Immediate violence apparently averted, Andrew grabbed a ladle from a hook above the Aga and quickly stirred the bacon and onion mixture before moving the pan off the heat. No sense in letting perfectly good food be burned. He checked on the tall man before spying a loaf of dense bread on a shelf next to a small stack of plates and bowls. Swiftly he lifted items off the shelves and assembled an impromptu stack of bacon and onion sandwiches. He deliberately placed on plate in front of himself and the other at the far end of the table.
“Sit, sit,” he said jovially. “You can tell me all about yourself.” Andrew pulled his chair out and perched on the edge, trying to make his upper body appear totally relaxed while his feet and legs were positioned for quick escape. “I’m Andrew,” he said expectantly as he picked up one half of his sandwich and bit down. He hoped he’d have long enough to eat it all before the tall man attacked.
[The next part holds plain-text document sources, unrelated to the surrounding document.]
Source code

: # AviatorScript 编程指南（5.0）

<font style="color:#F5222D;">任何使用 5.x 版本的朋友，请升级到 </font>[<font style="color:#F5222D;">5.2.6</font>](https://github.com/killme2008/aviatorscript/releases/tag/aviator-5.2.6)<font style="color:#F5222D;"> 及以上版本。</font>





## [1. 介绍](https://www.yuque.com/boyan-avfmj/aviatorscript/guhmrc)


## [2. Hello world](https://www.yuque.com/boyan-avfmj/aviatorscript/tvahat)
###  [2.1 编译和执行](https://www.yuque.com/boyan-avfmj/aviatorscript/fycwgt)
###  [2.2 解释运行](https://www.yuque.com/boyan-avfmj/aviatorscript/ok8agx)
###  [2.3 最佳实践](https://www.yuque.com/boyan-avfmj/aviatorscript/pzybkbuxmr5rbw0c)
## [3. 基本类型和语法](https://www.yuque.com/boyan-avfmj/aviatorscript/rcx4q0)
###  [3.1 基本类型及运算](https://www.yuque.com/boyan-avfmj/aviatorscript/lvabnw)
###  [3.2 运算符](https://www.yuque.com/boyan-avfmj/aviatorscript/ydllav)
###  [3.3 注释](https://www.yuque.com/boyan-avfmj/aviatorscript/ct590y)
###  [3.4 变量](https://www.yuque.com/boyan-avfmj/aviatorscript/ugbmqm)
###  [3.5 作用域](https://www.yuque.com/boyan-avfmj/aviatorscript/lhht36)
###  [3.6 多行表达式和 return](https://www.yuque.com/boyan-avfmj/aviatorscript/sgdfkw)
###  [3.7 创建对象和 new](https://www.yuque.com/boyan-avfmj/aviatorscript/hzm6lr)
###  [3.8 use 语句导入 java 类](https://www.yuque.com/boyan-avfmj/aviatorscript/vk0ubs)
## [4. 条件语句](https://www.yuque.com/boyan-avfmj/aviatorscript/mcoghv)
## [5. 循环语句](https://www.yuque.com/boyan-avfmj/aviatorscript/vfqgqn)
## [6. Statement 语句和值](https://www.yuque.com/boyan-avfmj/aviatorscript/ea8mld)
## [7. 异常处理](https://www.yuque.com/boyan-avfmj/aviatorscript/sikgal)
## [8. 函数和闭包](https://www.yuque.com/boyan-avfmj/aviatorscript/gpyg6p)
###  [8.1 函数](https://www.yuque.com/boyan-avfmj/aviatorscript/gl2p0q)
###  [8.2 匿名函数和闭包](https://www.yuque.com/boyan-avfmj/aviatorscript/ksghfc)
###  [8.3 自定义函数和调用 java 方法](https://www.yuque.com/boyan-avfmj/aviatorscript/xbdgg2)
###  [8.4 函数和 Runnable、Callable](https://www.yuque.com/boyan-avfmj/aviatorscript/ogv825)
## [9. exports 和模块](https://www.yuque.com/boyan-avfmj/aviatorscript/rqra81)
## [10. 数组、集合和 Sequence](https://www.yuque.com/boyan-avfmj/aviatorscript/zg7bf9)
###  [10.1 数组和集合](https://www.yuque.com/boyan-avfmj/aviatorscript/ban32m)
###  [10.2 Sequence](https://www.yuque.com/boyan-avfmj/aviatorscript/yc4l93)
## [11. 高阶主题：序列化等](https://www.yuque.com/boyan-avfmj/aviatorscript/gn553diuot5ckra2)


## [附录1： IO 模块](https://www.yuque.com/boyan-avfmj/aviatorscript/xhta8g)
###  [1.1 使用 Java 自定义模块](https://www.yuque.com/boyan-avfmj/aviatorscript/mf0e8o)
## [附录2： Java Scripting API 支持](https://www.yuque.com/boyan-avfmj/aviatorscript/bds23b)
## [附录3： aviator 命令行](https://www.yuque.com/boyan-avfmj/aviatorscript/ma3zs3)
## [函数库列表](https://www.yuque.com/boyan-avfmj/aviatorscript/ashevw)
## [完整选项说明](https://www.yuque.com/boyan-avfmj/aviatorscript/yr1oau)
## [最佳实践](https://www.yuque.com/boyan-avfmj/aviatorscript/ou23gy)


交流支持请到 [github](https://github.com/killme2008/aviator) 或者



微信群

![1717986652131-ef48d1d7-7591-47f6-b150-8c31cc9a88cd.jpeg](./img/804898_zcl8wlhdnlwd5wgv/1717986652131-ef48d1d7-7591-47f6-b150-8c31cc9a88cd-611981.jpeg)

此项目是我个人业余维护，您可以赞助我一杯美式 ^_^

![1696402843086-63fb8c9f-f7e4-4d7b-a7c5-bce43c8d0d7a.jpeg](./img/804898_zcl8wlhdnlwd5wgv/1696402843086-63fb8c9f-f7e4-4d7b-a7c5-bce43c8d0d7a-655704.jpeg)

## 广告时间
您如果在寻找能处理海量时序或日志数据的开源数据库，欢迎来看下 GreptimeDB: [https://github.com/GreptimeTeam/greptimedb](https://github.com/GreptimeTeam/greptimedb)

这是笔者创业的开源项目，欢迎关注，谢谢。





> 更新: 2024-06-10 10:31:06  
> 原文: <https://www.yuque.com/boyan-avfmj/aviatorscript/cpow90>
To his surprise, no attack came. The tall man glanced around the room once again and, appearing disappointed, pulled out his seat and collapsed into it. “You can’t get out, can you?” he asked despondently as he prodded a finger into the heavy bread in front of him.
Andrew chewed through another bite of his sandwich before he responded. If he was going to be thrown out or killed, or whatever, he wanted it to be on a full stomach. “I haven’t had bacon this good in ages.” Probably never. This much salty goodness wasn’t something his family ever got. He could remember only twice he’d had bacon at all. One of those was a sample from the butcher at the markets. The other was a packet his brother had lifted from somewhere. They’d eaten it all in one sitting and used the drippings in a pudding for the next day, in case the coppers came looking. It had taken longer to get the smell out of the house than it had to dispose of the evidence.
“I’m Andrew,” he said around his third bite. “This is good.” He wasn’t sure if his words had been intelligible. He was mostly moaning over his food, his stomach cramping in joy that the first food it was given in three days was so good. “Pity about the bread.”
“What?” The tall man dropped the sandwich he’d just picked up. “That’s the best loaf I’ve ever made.” He picked up his sandwich again and took a large bite. His cheek bulged and he grimaced as he struggled to chew the dense lump.
“You’ve got the balance of ingredients mostly right; a bit heavy on the yeast.” Andrew squeezed the remnants of his meal before popping the morsel into his mouth. “I’ll show you how to fix it.” He poured himself a mug of water from the carafe on the table, then sat back and sipped. “What’s your name?”
“Oh.” Strawberry pink suffused the tall man’s cheeks. “Sorry. I’m Thomas.”